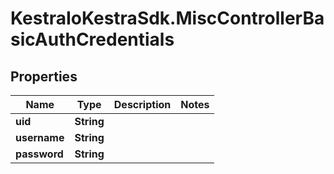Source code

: # KestraIoKestraSdk.MiscControllerBasicAuthCredentials

## Properties

Name | Type | Description | Notes
------------ | ------------- | ------------- | -------------
**uid** | **String** |  | 
**username** | **String** |  | 
**password** | **String** |  | 


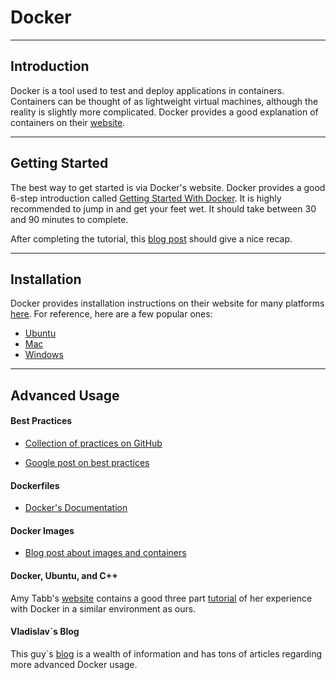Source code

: # Docker

---

## Introduction

Docker is a tool used to test and deploy applications in containers. Containers can be thought of as lightweight virtual machines, although the reality is slightly more complicated. Docker provides a good explanation of containers on their [website](https://www.docker.com/resources/what-container).

---

## Getting Started

The best way to get started is via Docker's website. Docker provides a good 6-step introduction called [Getting Started With Docker](https://docs.docker.com/get-started/). It is highly recommended to jump in and get your feet wet. It should take between 30 and 90 minutes to complete.

After completing the tutorial, this [blog post](https://vsupalov.com/6-docker-basics/) should give a nice recap.

---

## Installation

Docker provides installation instructions on their website for many platforms [here](https://docs.docker.com/install/). For reference, here are a few popular ones:

* [Ubuntu](https://docs.docker.com/install/linux/docker-ce/ubuntu/)
* [Mac](https://docs.docker.com/docker-for-mac/install/)
* [Windows](https://docs.docker.com/docker-for-windows/install/)

---

## Advanced Usage

#### Best Practices

* [Collection of practices on GitHub](https://github.com/FuriKuri/docker-best-practices)

* [Google post on best practices](https://cloud.google.com/solutions/best-practices-for-building-containers)

#### Dockerfiles

* [Docker's Documentation](https://docs.docker.com/engine/reference/builder/#usage)

#### Docker Images

* [Blog post about images and containers](https://cameronlonsdale.com/2018/11/26/whats-in-a-docker-image/)

#### Docker, Ubuntu, and C++

Amy Tabb's [website](https://amytabb.com/) contains a good three part [tutorial](https://amytabb.com/tips/) of her experience with Docker in a similar environment as ours.

#### Vladislav`s Blog

This guy`s [blog](https://vsupalov.com/) is a wealth of information and has tons of articles regarding more advanced Docker usage.

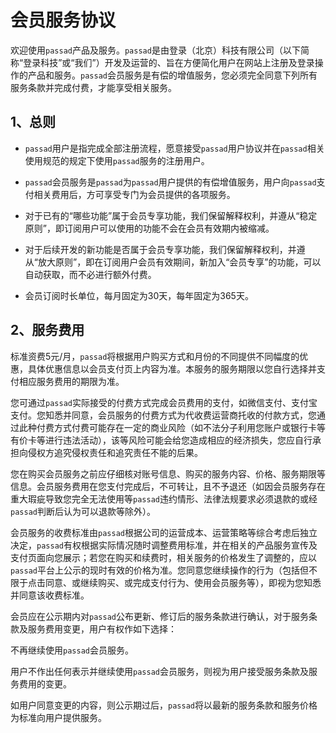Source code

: 
# 会员服务协议
欢迎使用`passad`产品及服务。`passad`是由登录（北京）科技有限公司（以下简称“登录科技”或“我们”）开发及运营的、旨在方便简化用户在网站上注册及登录操作的产品和服务。`passad`会员服务是有偿的增值服务，您必须完全同意下列所有服务条款并完成付费，才能享受相关服务。

## 1、总则

- `passad`用户是指完成全部注册流程，愿意接受`passad`用户协议并在`passad`相关使用规范的规定下使用`passad`服务的注册用户。

- `passad`会员服务是`passad`为`passad`用户提供的有偿增值服务，用户向`passad`支付相关费用后，方可享受专门为会员提供的各项服务。

- 对于已有的“哪些功能”属于会员专享功能，我们保留解释权利，并遵从“稳定原则”，即订阅用户可以使用的功能不会在会员有效期内被缩减。

- 对于后续开发的新功能是否属于会员专享功能，我们保留解释权利，并遵从“放大原则”，即在订阅用户会员有效期间，新加入“会员专享”的功能，可以自动获取，而不必进行额外付费。

- 会员订阅时长单位，每月固定为30天，每年固定为365天。

## 2、服务费用

标准资费5元/月，`passad`将根据用户购买方式和月份的不同提供不同幅度的优惠，具体优惠信息以会员支付页上内容为准。本服务的服务期限以您自行选择并支付相应服务费用的期限为准。

您可通过`passad`实际接受的付费方式完成会员费用的支付，如微信支付、支付宝支付。您知悉并同意，会员服务的付费方式为代收费运营商托收的付款方式，您通过此种付费方式付费可能存在一定的商业风险（如不法分子利用您账户或银行卡等有价卡等进行违法活动），该等风险可能会给您造成相应的经济损失，您应自行承担向侵权方追究侵权责任和追究责任不能的后果。

您在购买会员服务之前应仔细核对账号信息、购买的服务内容、价格、服务期限等信息。会员服务费用在您支付完成后，不可转让，且不予退还（如因会员服务存在重大瑕疵导致您完全无法使用等`passad`违约情形、法律法规要求必须退款的或经`passad`判断后认为可以退款等除外）。

会员服务的收费标准由`passad`根据公司的运营成本、运营策略等综合考虑后独立决定，`passad`有权根据实际情况随时调整费用标准，并在相关的产品服务宣传及支付页面向您展示；若您在购买和续费时，相关服务的价格发生了调整的，应以`passad`平台上公示的现时有效的价格为准。您同意您继续操作的行为（包括但不限于点击同意、或继续购买、或完成支付行为、使用会员服务等），即视为您知悉并同意该收费标准。

会员应在公示期内对`passad`公布更新、修订后的服务条款进行确认，对于服务条款及服务费用变更，用户有权作如下选择：

不再继续使用`passad`会员服务。

用户不作出任何表示并继续使用`passad`会员服务，则视为用户接受服务条款及服务费用的变更。

如用户同意变更的内容，则公示期过后，`passad`将以最新的服务条款和服务价格为标准向用户提供服务。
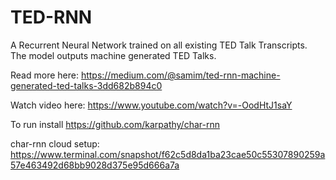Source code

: # TED-RNN
A Recurrent Neural Network trained on all existing TED Talk Transcripts. 
The model outputs machine generated TED Talks.

Read more here: https://medium.com/@samim/ted-rnn-machine-generated-ted-talks-3dd682b894c0

Watch video here: https://www.youtube.com/watch?v=-OodHtJ1saY

To run install https://github.com/karpathy/char-rnn

char-rnn cloud setup: https://www.terminal.com/snapshot/f62c5d8da1ba23cae50c55307890259a57e463492d68bb9028d375e95d666a7a

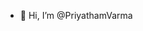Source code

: - 👋 Hi, I’m @PriyathamVarma


<!---
PriyathamVarma/PriyathamVarma is a ✨ special ✨ repository because its `README.md` (this file) appears on your GitHub profile.
You can click the Preview link to take a look at your changes.
--->
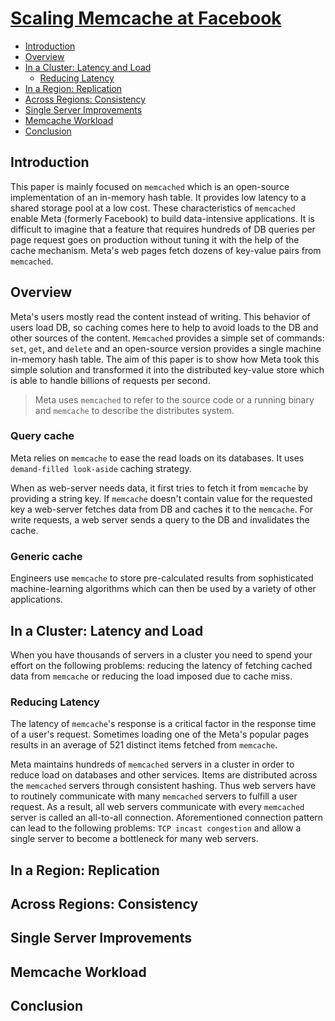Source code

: # [Scaling Memcache at Facebook](https://research.facebook.com/file/839620310074473/scaling-memcache-at-facebook.pdf)


- [Introduction](#introduction)
- [Overview](#overview)
- [In a Cluster: Latency and Load](#in-a-cluster-latency-and-load)
    - [Reducing Latency](#reducing-latency)
- [In a Region: Replication](#in-a-region-replication)
- [Across Regions: Consistency](#across-regions-consistency)
- [Single Server Improvements](#single-server-improvements)
- [Memcache Workload](#memcache-workload)
- [Conclusion](#conclusion)

## Introduction

This paper is mainly focused on `memcached` which is an open-source implementation of an in-memory hash table. It
provides low latency to a shared storage pool at a low cost. These characteristics of `memcached` enable Meta (formerly
Facebook) to build data-intensive applications. It is difficult to imagine that a feature that requires hundreds of DB
queries per page request goes on production without tuning it with the help of the cache mechanism. Meta's web pages
fetch dozens of key-value pairs from `memcached`.

## Overview

Meta's users mostly read the content instead of writing. This behavior of users load DB, so caching comes here to help
to avoid loads to the DB and other sources of the content. `Memcached` provides a simple set of commands: `set`, `get`,
and `delete` and an open-source version provides a single machine in-memory hash table. The aim of this paper is to show
how Meta took this simple solution and transformed it into the distributed key-value store which is able to handle
billions of requests per second.

> Meta uses `memcached` to refer to the source code or a running binary and `memcache` to describe the distributes system.

### Query cache

Meta relies on `memcache` to ease the read loads on its databases. It uses `demand-filled look-aside` caching strategy.

When as web-server needs data, it first tries to fetch it from `memcache` by providing a string key. If `memcache`
doesn't contain value for the requested key a web-server fetches data from DB and caches it to the `memcache`. For write
requests, a web server sends a query to the DB and invalidates the cache.

### Generic cache

Engineers use `memcache` to store pre-calculated results from sophisticated machine-learning algorithms which can then
be used by a variety of other applications.

## In a Cluster: Latency and Load

When you have thousands of servers in a cluster you need to spend your effort on the following problems: reducing the
latency of fetching cached data from `memcache` or reducing the load imposed due to cache miss.

### Reducing Latency

The latency of `memcache`'s response is a critical factor in the response time of a user's request. Sometimes loading
one of the Meta's popular pages results in an average of 521 distinct items fetched from `memcache`.

Meta maintains hundreds of `memcached` servers in a cluster in order to reduce load on databases and other services.
Items are distributed across the `memcached` servers through consistent hashing. Thus web servers have to routinely
communicate with many `memcached` servers to fulfill a user request. As a result, all web servers communicate with
every `memcached` server is called an all-to-all connection. Aforementioned connection pattern can lead to the following
problems: `TCP incast congestion` and allow a single server to become a bottleneck for many web servers. 

## In a Region: Replication

## Across Regions: Consistency

## Single Server Improvements

## Memcache Workload

## Conclusion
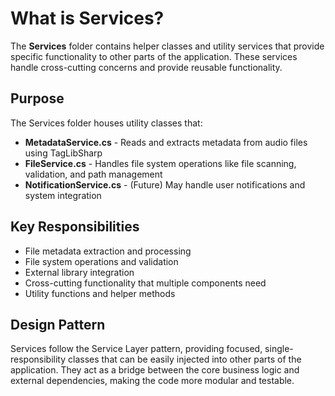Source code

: # What is Services?

The **Services** folder contains helper classes and utility services that provide specific functionality to other parts of the application. These services handle cross-cutting concerns and provide reusable functionality.

## Purpose

The Services folder houses utility classes that:

- **MetadataService.cs** - Reads and extracts metadata from audio files using TagLibSharp
- **FileService.cs** - Handles file system operations like file scanning, validation, and path management
- **NotificationService.cs** - (Future) May handle user notifications and system integration

## Key Responsibilities

- File metadata extraction and processing
- File system operations and validation
- External library integration
- Cross-cutting functionality that multiple components need
- Utility functions and helper methods

## Design Pattern

Services follow the Service Layer pattern, providing focused, single-responsibility classes that can be easily injected into other parts of the application. They act as a bridge between the core business logic and external dependencies, making the code more modular and testable.
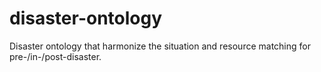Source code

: # disaster-ontology
Disaster ontology that harmonize the situation and resource matching for pre-/in-/post-disaster.
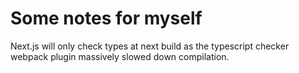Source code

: # Some notes for myself

Next.js will only check types at next build as the typescript checker webpack plugin massively slowed down compilation.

_____

### Work order
If a line of the data above contains "integration", copy it out.

### Task solution
- **NotificationService.cs** - (Future) May handle user notifications and system integration
- External library integration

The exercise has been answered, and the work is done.